Five little ways to make the most of study abroad

Everyone’s advice before studying abroad is always, “Make the most of it, because it all goes by too quickly.” But how exactly do you do that, and what are the easiest ways to make your experience more meaningful? After three semesters abroad, here are my top tips on making the most of this special experience.

Travel If you’re in Europe, budget airlines, trains, and bus systems will take you around the continent for a discounted rate. See as much of the world as you can, chances are, you’ll only have this opportunity a handful of times.


Spend time in your host country That said, it can be easy to spend every weekend in a new city when you’re abroad. Focus your energy on the country you chose to study in. Getting to know the culture, people, and environment of your chosen study abroad location is an experience you’ll always treasure.

Eat local Skip McDonald’s! One of my personal guidelines for being abroad is to never spend money on a meal that you could get at home. If you’re on a budget, try some street food in your new country. Between haggis in Scotland, and stroopwaffels in Amsterdam, the local street cuisine is always exciting and top-notch.


Put down the phone Yes, it’s tempting to Instagram every meal or major tourist attraction, but life is only measured in moments. Looking back, you’ll be glad you seized every opportunity for new adventures instead of worrying about the amount of likes on a photo. Be sure to be living for yourself and not your social media followers. Be wholly present in your new surroundings.

Engage with locals It’s tempting to stay comfortable within your group that you studied abroad with, and only travel and socialize with a familiar cohort. In order to maximize your study abroad experience, it’s crucial to get to know the local people and customs. Life begins at the end of your comfort zone.


4 thoughts on “Five little ways to make the most of study abroad

  1. Both times I’ve lived abroad (currently fast approaching the end of my second stint in France), I’ve found that time has a nasty habit of speeding up right at the end! I travelled a lot more the first time I lived abroad – mostly within France, but also to other neighbouring countries – but this time I didn’t have so much free time, so a lot of my time has been spent exploring the city I’m based in. (Though no hard feelings on that one, as Lyon is a beautiful city!) I’m impressed that you tried haggis as most Brits can’t stomach the thought of it – I tried it several years ago, and haven’t eaten it since!

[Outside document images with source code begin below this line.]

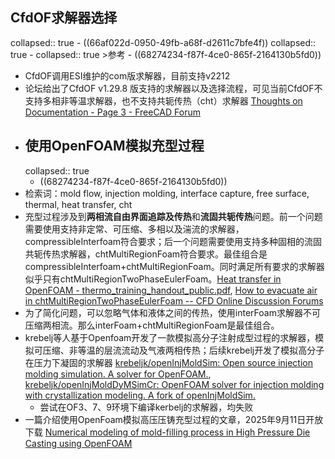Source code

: ## CfdOF求解器选择
collapsed:: true
	- ((66af022d-0950-49fb-a68f-d2611c7bfe4f))
	  collapsed:: true
		- collapsed:: true
		  >参考
			- ((68274234-f87f-4ce0-865f-2164130b5fd0))
- CfdOF调用ESI维护的com版求解器，目前支持v2212
- 论坛给出了CfdOF v1.29.8 版支持的求解器以及选择流程，可见当前CfdOF不支持多相非等温求解器，也不支持共轭传热（cht）求解器 [Thoughts on Documentation - Page 3 - FreeCAD Forum](https://forum.freecad.org/viewtopic.php?t=87543&hilit=cfdof+heat+transfer&start=20)
- ## 使用OpenFOAM模拟充型过程
  collapsed:: true
	- ((68274234-f87f-4ce0-865f-2164130b5fd0))
- 检索词：mold flow, injection molding, interface capture, free surface, thermal, heat transfer, cht
- 充型过程涉及到**两相流自由界面追踪及传热**和**流固共轭传热**问题。前一个问题需要使用支持非定常、可压缩、多相以及湍流的求解器，compressibleInterfoam符合要求；后一个问题需要使用支持多种固相的流固共轭传热求解器，chtMultiRegionFoam符合要求。最佳组合是compressibleInterfoam+chtMultiRegionFoam。同时满足所有要求的求解器似乎只有chtMultiRegionTwoPhaseEulerFoam。[Heat transfer in OpenFOAM - thermo_training_handout_public.pdf](https://www.foamacademy.com/wp-content/uploads/2018/03/thermo_training_handout_public.pdf), [How to evacuate air in chtMultiRegionTwoPhaseEulerFoam -- CFD Online Discussion Forums](https://www.cfd-online.com/Forums/openfoam-solving/222174-how-evacuate-air-chtmultiregiontwophaseeulerfoam.html)
- 为了简化问题，可以忽略气体和液体之间的传热，使用interFoam求解器不可压缩两相流。那么interFoam+chtMultiRegionFoam是最佳组合。
- krebelj等人基于Openfoam开发了一款模拟高分子注射成型过程的求解器，模拟可压缩、非等温的层流流动及气液两相传热；后续krebelj开发了模拟高分子在压力下凝固的求解器 [krebeljk/openInjMoldSim: Open source injection molding simulation. A solver for OpenFOAM.](https://github.com/krebeljk/openInjMoldSim), [krebeljk/openInjMoldDyMSimCr: OpenFOAM solver for injection molding with crystallization modeling. A fork of openInjMoldSim.](https://github.com/krebeljk/openInjMoldDyMSimCr?tab=readme-ov-file)
	- 尝试在OF3、7、9环境下编译kerbelj的求解器，均失败
- 一篇介绍使用OpenFoam模拟高压压铸充型过程的文章，2025年9月11日开放下载 [Numerical modeling of mold-filling process in High Pressure Die Casting using OpenFOAM](https://www.politesi.polimi.it/handle/10589/227274?mode=complete)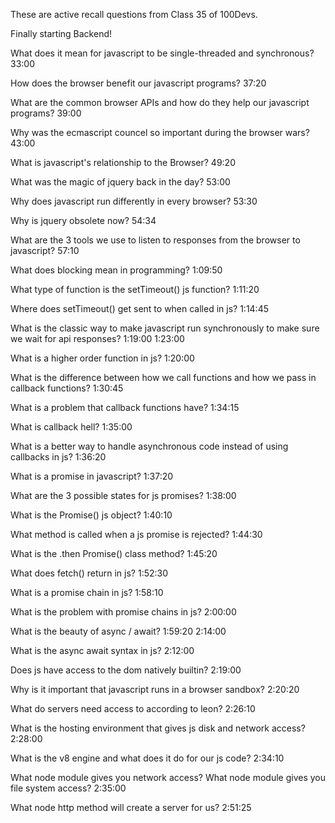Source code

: These are active recall questions from Class 35 of 100Devs.

Finally starting Backend!

What does it mean for javascript to be single-threaded and synchronous?
33:00

How does the browser benefit our javascript programs?
37:20

What are the common browser APIs and how do they help our javascript programs?
39:00

Why was the ecmascript councel so important during the browser wars?
43:00

What is javascript's relationship to the Browser?
49:20

What was the magic of jquery back in the day?
53:00

Why does javascript run differently in every browser?
53:30

Why is jquery obsolete now?
54:34

What are the 3 tools we use to listen to responses from the browser to javascript?
57:10

What does blocking mean in programming?
1:09:50

What type of function is the setTimeout() js function?
1:11:20

Where does setTimeout() get sent to when called in js?
1:14:45


What is the classic way to make javascript run synchronously to make sure we wait for api responses?
1:19:00
1:23:00

What is a higher order function in js?
1:20:00

What is the difference between how we call functions and how we pass in callback functions?
1:30:45

What is a problem that callback functions have?
1:34:15

What is callback hell?
1:35:00

What is a better way to handle asynchronous code instead of using callbacks in js?
1:36:20

What is a promise in javascript?
1:37:20

What are the 3 possible states for js promises?
1:38:00

What is the Promise() js object?
1:40:10

What method is called when a js promise is rejected?
1:44:30

What is the .then Promise() class method?
1:45:20

What does fetch() return in js?
1:52:30

What is a promise chain in js?
1:58:10

What is the problem with promise chains in js?
2:00:00

What is the beauty of async / await?
1:59:20
2:14:00

What is the async await syntax in js?
2:12:00

Does js have access to the dom natively builtin?
2:19:00

Why is it important that javascript runs in a browser sandbox?
2:20:20

What do servers need access to according to leon?
2:26:10

What is the hosting environment that gives js disk and network access?
2:28:00

What is the v8 engine and what does it do for our js code?
2:34:10

What node module gives you network access?
What node module gives you file system access?
2:35:00


What node http method will create a server for us?
2:51:25

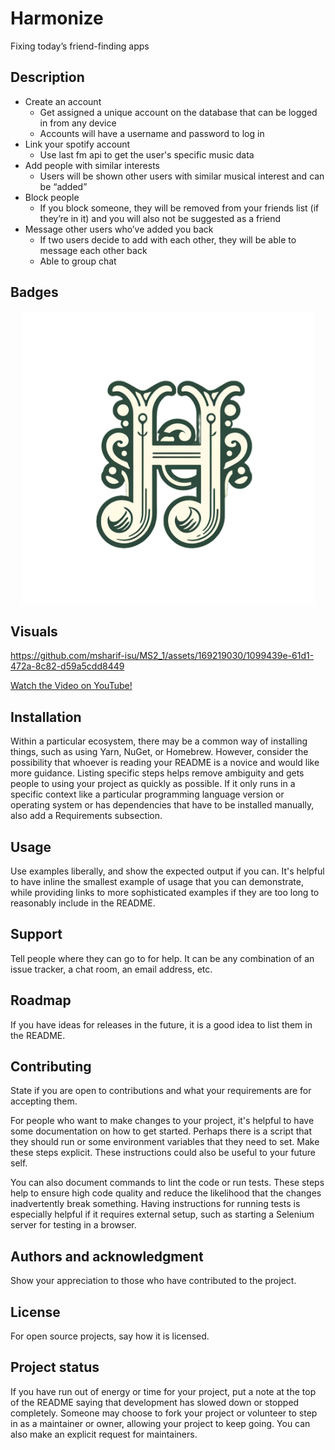 # Harmonize
Fixing today’s friend-finding apps

## Description
- Create an account
  - Get assigned a unique account on the database that can be logged in from any device
  - Accounts will have a username and password to log in
- Link your spotify account
  - Use last fm api to get the user's specific music data
- Add people with similar interests
  - Users will be shown other users with similar musical interest and can be “added”
- Block people
  - If you block someone, they will be removed from your friends list (if they’re in it) and you will also not be suggested as a friend
- Message other users who’ve added you back
  - If two users decide to add with each other, they will be able to message each other back
  - Able to group chat

## Badges
<p align="center">
  <img width="468" alt="image" src="https://github.com/msharif-isu/MS2_1/blob/main/Frontend/app/src/main/res/drawable/logo.png">
</p>

## Visuals

https://github.com/msharif-isu/MS2_1/assets/169219030/1099439e-61d1-472a-8c82-d59a5cdd8449

<a href="https://www.youtube.com/watch?v=5yaI2-MMgGA" target="_blank">Watch the Video on YouTube!</a>

## Installation
Within a particular ecosystem, there may be a common way of installing things, such as using Yarn, NuGet, or Homebrew. However, consider the possibility that whoever is reading your README is a novice and would like more guidance. Listing specific steps helps remove ambiguity and gets people to using your project as quickly as possible. If it only runs in a specific context like a particular programming language version or operating system or has dependencies that have to be installed manually, also add a Requirements subsection.

## Usage
Use examples liberally, and show the expected output if you can. It's helpful to have inline the smallest example of usage that you can demonstrate, while providing links to more sophisticated examples if they are too long to reasonably include in the README.

## Support
Tell people where they can go to for help. It can be any combination of an issue tracker, a chat room, an email address, etc.

## Roadmap
If you have ideas for releases in the future, it is a good idea to list them in the README.

## Contributing
State if you are open to contributions and what your requirements are for accepting them.

For people who want to make changes to your project, it's helpful to have some documentation on how to get started. Perhaps there is a script that they should run or some environment variables that they need to set. Make these steps explicit. These instructions could also be useful to your future self.

You can also document commands to lint the code or run tests. These steps help to ensure high code quality and reduce the likelihood that the changes inadvertently break something. Having instructions for running tests is especially helpful if it requires external setup, such as starting a Selenium server for testing in a browser.

## Authors and acknowledgment
Show your appreciation to those who have contributed to the project.

## License
For open source projects, say how it is licensed.

## Project status
If you have run out of energy or time for your project, put a note at the top of the README saying that development has slowed down or stopped completely. Someone may choose to fork your project or volunteer to step in as a maintainer or owner, allowing your project to keep going. You can also make an explicit request for maintainers.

    1. Hi Rosie! I definitely agree with that, it goes all too quickly. I have seen a little bit of France (Biarritz and Paris) and am dying to see Lyon!

      Liked by 1 person

      1. Time flies when you’re having fun, as the saying goes! I’ve never been to Biarritz, but have heard good things about it. Lyon’s great – an ideal weekend city break, but you could easily spend more time in the area and explore other towns, vineyards, natural parks etc.